→ **PROBLEM REQUIREMENTS**: Return the listing below unchanged, minus its pictures.
----- DATA TO EXAMINE -----
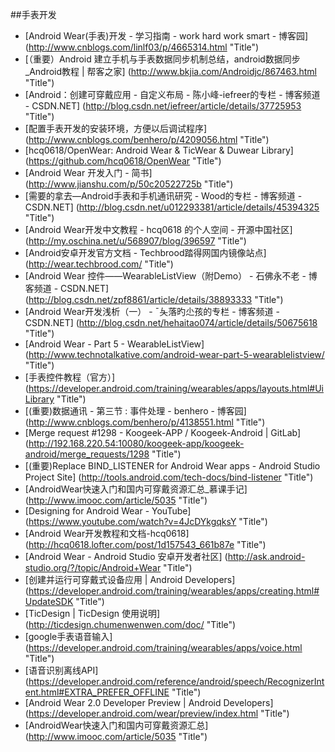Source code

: 
##手表开发


* [Android Wear(手表)开发 - 学习指南 - work hard work smart - 博客园] (http://www.cnblogs.com/linlf03/p/4665314.html  "Title")
* [（重要）Android 建立手机与手表数据同步机制总结，android数据同步_Android教程 | 帮客之家] (http://www.bkjia.com/Androidjc/867463.html  "Title")
* [Android：创建可穿戴应用 - 自定义布局 - 陈小峰-iefreer的专栏 - 博客频道 - CSDN.NET] (http://blog.csdn.net/iefreer/article/details/37725953  "Title")
* [配置手表开发的安装环境，方便以后调试程序] (http://www.cnblogs.com/benhero/p/4209056.html  "Title")
* [hcq0618/OpenWear: Android Wear & TicWear & Duwear Library] (https://github.com/hcq0618/OpenWear  "Title")
* [Android Wear 开发入门 - 简书] (http://www.jianshu.com/p/50c20522725b  "Title")
* [需要的拿去—Android手表和手机通讯研究 - Wood的专栏 - 博客频道 - CSDN.NET] (http://blog.csdn.net/u012293381/article/details/45394325  "Title")
* [Android Wear开发中文教程 - hcq0618 的个人空间 - 开源中国社区] (http://my.oschina.net/u/568907/blog/396597  "Title")
* [Android安卓开发官方文档 - Techbrood踏得网国内镜像站点] (http://wear.techbrood.com/  "Title")
* [Android Wear 控件——WearableListView（附Demo） - 石佛永不老 - 博客频道 - CSDN.NET] (http://blog.csdn.net/zpf8861/article/details/38893333  "Title")
* [Android Wear开发浅析（一） - ˉ夨落旳尐孩的专栏 - 博客频道 - CSDN.NET] (http://blog.csdn.net/hehaitao074/article/details/50675618  "Title")
* [Android Wear - Part 5 - WearableListView] (http://www.technotalkative.com/android-wear-part-5-wearablelistview/  "Title")
* [手表控件教程（官方）] (https://developer.android.com/training/wearables/apps/layouts.html#UiLibrary  "Title")
* [(重要)数据通讯 - 第三节 : 事件处理 - benhero - 博客园] (http://www.cnblogs.com/benhero/p/4138551.html  "Title")
* [Merge request #1298 - Koogeek-APP / Koogeek-Android | GitLab] (http://192.168.220.54:10080/koogeek-app/koogeek-android/merge_requests/1298  "Title")
* [(重要)Replace BIND_LISTENER for Android Wear apps - Android Studio Project Site] (http://tools.android.com/tech-docs/bind-listener  "Title")
* [AndroidWear快速入门和国内可穿戴资源汇总_慕课手记] (http://www.imooc.com/article/5035  "Title")
* [Designing for Android Wear - YouTube] (https://www.youtube.com/watch?v=4JcDYkgqksY  "Title")
* [Android Wear开发教程和文档-hcq0618] (http://hcq0618.lofter.com/post/1d157543_661b87e  "Title")
* [Android Wear - Android Studio 安卓开发者社区] (http://ask.android-studio.org/?/topic/Android+Wear  "Title")
* [创建并运行可穿戴式设备应用 | Android Developers] (https://developer.android.com/training/wearables/apps/creating.html#UpdateSDK  "Title")
* [TicDesign | TicDesign 使用说明] (http://ticdesign.chumenwenwen.com/doc/  "Title")
* [google手表语音输入] (https://developer.android.com/training/wearables/apps/voice.html  "Title")
* [语音识别离线API] (https://developer.android.com/reference/android/speech/RecognizerIntent.html#EXTRA_PREFER_OFFLINE  "Title")
* [Android Wear 2.0 Developer Preview | Android Developers] (https://developer.android.com/wear/preview/index.html  "Title")
* [AndroidWear快速入门和国内可穿戴资源汇总] (http://www.imooc.com/article/5035  "Title")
-----
→ **OUTPUT OF THE TASK**:
Source code

: 
##手表开发


* [Android Wear(手表)开发 - 学习指南 - work hard work smart - 博客园] (http://www.cnblogs.com/linlf03/p/4665314.html  "Title")
* [（重要）Android 建立手机与手表数据同步机制总结，android数据同步_Android教程 | 帮客之家] (http://www.bkjia.com/Androidjc/867463.html  "Title")
* [Android：创建可穿戴应用 - 自定义布局 - 陈小峰-iefreer的专栏 - 博客频道 - CSDN.NET] (http://blog.csdn.net/iefreer/article/details/37725953  "Title")
* [配置手表开发的安装环境，方便以后调试程序] (http://www.cnblogs.com/benhero/p/4209056.html  "Title")
* [hcq0618/OpenWear: Android Wear & TicWear & Duwear Library] (https://github.com/hcq0618/OpenWear  "Title")
* [Android Wear 开发入门 - 简书] (http://www.jianshu.com/p/50c20522725b  "Title")
* [需要的拿去—Android手表和手机通讯研究 - Wood的专栏 - 博客频道 - CSDN.NET] (http://blog.csdn.net/u012293381/article/details/45394325  "Title")
* [Android Wear开发中文教程 - hcq0618 的个人空间 - 开源中国社区] (http://my.oschina.net/u/568907/blog/396597  "Title")
* [Android安卓开发官方文档 - Techbrood踏得网国内镜像站点] (http://wear.techbrood.com/  "Title")
* [Android Wear 控件——WearableListView（附Demo） - 石佛永不老 - 博客频道 - CSDN.NET] (http://blog.csdn.net/zpf8861/article/details/38893333  "Title")
* [Android Wear开发浅析（一） - ˉ夨落旳尐孩的专栏 - 博客频道 - CSDN.NET] (http://blog.csdn.net/hehaitao074/article/details/50675618  "Title")
* [Android Wear - Part 5 - WearableListView] (http://www.technotalkative.com/android-wear-part-5-wearablelistview/  "Title")
* [手表控件教程（官方）] (https://developer.android.com/training/wearables/apps/layouts.html#UiLibrary  "Title")
* [(重要)数据通讯 - 第三节 : 事件处理 - benhero - 博客园] (http://www.cnblogs.com/benhero/p/4138551.html  "Title")
* [Merge request #1298 - Koogeek-APP / Koogeek-Android | GitLab] (http://192.168.220.54:10080/koogeek-app/koogeek-android/merge_requests/1298  "Title")
* [(重要)Replace BIND_LISTENER for Android Wear apps - Android Studio Project Site] (http://tools.android.com/tech-docs/bind-listener  "Title")
* [AndroidWear快速入门和国内可穿戴资源汇总_慕课手记] (http://www.imooc.com/article/5035  "Title")
* [Designing for Android Wear - YouTube] (https://www.youtube.com/watch?v=4JcDYkgqksY  "Title")
* [Android Wear开发教程和文档-hcq0618] (http://hcq0618.lofter.com/post/1d157543_661b87e  "Title")
* [Android Wear - Android Studio 安卓开发者社区] (http://ask.android-studio.org/?/topic/Android+Wear  "Title")
* [创建并运行可穿戴式设备应用 | Android Developers] (https://developer.android.com/training/wearables/apps/creating.html#UpdateSDK  "Title")
* [TicDesign | TicDesign 使用说明] (http://ticdesign.chumenwenwen.com/doc/  "Title")
* [google手表语音输入] (https://developer.android.com/training/wearables/apps/voice.html  "Title")
* [语音识别离线API] (https://developer.android.com/reference/android/speech/RecognizerIntent.html#EXTRA_PREFER_OFFLINE  "Title")
* [Android Wear 2.0 Developer Preview | Android Developers] (https://developer.android.com/wear/preview/index.html  "Title")
* [AndroidWear快速入门和国内可穿戴资源汇总] (http://www.imooc.com/article/5035  "Title")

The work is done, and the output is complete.